Définition des mots banal et banalité
Le mot banal
- Au départ le mot banal qui vient du latin bannalis est un terme de féodalité qualifiant une personne soumise au droit d’usage fixé par le seigneur et une chose appartenant à une circonscription seigneuriale.
- Avec la disparition de la féodalité, le mot s’est maintenu comme synonyme de communal, par exemple dans l’expression four banal.
- Par extension, l’adjectif est resté dans notre vocabulaire actuel dans le sens figuré désignant ce qui est sans originalité, sans personnalité, à force d’être utilisé, vécu, regardé.
Le mot banalité
- Au départ, c’est un terme de féodalité qui désigne le droit du seigneur d’assujetir ses vassaux à l’usage d’objets lui appartenant, par métonymie, l’étendue de territoire soumise à cette juridiction.
- Puis, en relation avec l’évolution de l’adjectif banal, le mot exprime le caractère de ce qui est trop commun, sans originalité.
- Par métonymie, il se dit aussi d’une parole, d’un écrit, devenu vulgaire à force d’être répété.
Sens de l’expression chez Hannah Arendt
Hannah Arendt désigne par banalité du mal, le fait qu’Eichmann ne se sentait pas affecté par ce qu’il faisait, et refusait de juger la valeur morale de ces actes et de leurs conséquences. Il obéissait simplement aux ordres qui lui étaient donnés sans questionner leur moralité. Plus encore, il mettait tout son zèle à bien exécuter ces ordres. Cela révèle une absence d’empathie pour les personnes concernées par ces actes. Il ne semblait pas avoir l’aptitude à se mettre à leur place. Voilà ce qu’elle dit dans Eichmann à Jérusalem :
« Plus on l’écoutait, plus on se rendait à l’évidence que son incapacité à parler était étroitement liée à son incapacité à penser — à penser notamment du point de vue de quelqu’un d’autre. Il était impossible de communiquer avec lui, non parce qu’il mentait, mais parce qu’il s’entourait du plus efficace des mécanismes de défense contre les mots et la présence des autres, et, partant, contre la réalité en tant que telle. »

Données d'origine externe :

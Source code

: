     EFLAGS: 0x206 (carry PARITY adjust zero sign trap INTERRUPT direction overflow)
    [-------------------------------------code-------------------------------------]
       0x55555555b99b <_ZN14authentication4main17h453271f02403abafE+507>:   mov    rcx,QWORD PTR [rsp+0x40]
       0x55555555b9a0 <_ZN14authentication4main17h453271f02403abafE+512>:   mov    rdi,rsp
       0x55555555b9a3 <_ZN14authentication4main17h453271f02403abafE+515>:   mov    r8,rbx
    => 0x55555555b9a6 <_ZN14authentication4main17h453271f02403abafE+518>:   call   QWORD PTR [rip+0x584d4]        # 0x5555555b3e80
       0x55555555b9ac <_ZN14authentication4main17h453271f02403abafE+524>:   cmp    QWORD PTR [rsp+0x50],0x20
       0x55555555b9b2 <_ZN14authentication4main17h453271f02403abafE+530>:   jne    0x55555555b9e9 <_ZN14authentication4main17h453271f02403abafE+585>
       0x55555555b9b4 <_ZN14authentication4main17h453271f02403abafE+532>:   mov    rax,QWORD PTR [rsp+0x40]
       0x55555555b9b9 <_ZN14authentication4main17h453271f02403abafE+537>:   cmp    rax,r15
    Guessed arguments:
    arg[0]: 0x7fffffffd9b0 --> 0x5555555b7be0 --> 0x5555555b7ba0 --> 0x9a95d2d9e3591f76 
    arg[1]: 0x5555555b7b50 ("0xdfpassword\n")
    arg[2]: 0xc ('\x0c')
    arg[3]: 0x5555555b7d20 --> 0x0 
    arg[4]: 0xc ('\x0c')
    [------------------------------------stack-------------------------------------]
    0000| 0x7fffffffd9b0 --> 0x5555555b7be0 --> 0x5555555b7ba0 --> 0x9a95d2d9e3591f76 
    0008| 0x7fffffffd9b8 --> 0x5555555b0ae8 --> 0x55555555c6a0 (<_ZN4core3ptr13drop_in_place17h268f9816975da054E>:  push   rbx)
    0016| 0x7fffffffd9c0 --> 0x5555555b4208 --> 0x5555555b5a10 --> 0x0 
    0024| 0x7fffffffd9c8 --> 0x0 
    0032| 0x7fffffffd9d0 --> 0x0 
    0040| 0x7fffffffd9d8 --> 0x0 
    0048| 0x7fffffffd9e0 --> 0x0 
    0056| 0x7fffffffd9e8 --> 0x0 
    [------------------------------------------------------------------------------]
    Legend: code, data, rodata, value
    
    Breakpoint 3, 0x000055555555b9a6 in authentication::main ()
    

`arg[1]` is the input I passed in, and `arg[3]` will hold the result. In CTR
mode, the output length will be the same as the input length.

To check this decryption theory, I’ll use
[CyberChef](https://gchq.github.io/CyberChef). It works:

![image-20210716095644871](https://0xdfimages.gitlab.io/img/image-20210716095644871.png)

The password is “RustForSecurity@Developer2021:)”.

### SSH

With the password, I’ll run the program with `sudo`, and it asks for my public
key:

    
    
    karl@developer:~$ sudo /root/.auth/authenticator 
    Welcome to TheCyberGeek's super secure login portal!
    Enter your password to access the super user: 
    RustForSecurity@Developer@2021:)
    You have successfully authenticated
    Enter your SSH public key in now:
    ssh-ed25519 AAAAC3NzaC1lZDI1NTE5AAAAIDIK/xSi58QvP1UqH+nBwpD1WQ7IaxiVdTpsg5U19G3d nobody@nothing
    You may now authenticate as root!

On peut donc déduire les conséquences suivantes :
- Son comportement était banal au sens premier du mot, Eichmann se soumettait volontairement et avec zèle à la règle de son seigneur, son Führer, Adolf Hitler. D’ailleurs, il va même jusqu’à désobéir à Himmler en 1944 quand celui-ci lui donne l’ordre d’arrêter l’extermination des juifs parce qu’il veut obéir jusqu’au bout à son Führer. Eichmann se comportait donc comme un vassal d’Hitler.
- Son comportement était aussi banal dans le deuxième sens du mot, puisqu’il était devenu commun par les lois nazies mises en place que la majorité respectait.
- Enfin, elle le précise à différents moments, elle veut montrer qu’Eichmann n’était pas un homme extraordinaire, une grande figure du mal, bien qu’il n’était pas non plus stupide. Ce n’était pas pour elle une sorte de démon, mais plutôt un personnage relativement médiocre bien qu’intelligent. Le mot banal peut donc le caractériser dans son troisième sens de sans originalité.
Quelle leçon cherche-t-elle à nous donner avec cette expression ?
Hannah Arendt a été profondément choquée par ce qu’elle a vécu : on la comprend. Elle écrit pour éviter que cela ne se reproduise à nouveau. Je pense que c’est pour cette raison qu’elle utilise cette expression de banalité du mal alors même qu’avec la controverse qu’elle a traversée, elle aurait pu revenir sur cette expression, la modifier voire même y renoncer. Au contraire, jusqu’à la fin de sa vie, contre vents et marées, elle reviendra sur l’importance de cette notion pour elle.
Je ne pense pas que c’est par manque de compassion vis-à-vis des victimes qu’elle maintient cette expression. Au contraire, je pense que c’est par souci réel des futures générations : elle essaie de faire en sorte de marquer suffisamment les consciences pour que ce genre de choses ne se reproduisent pas.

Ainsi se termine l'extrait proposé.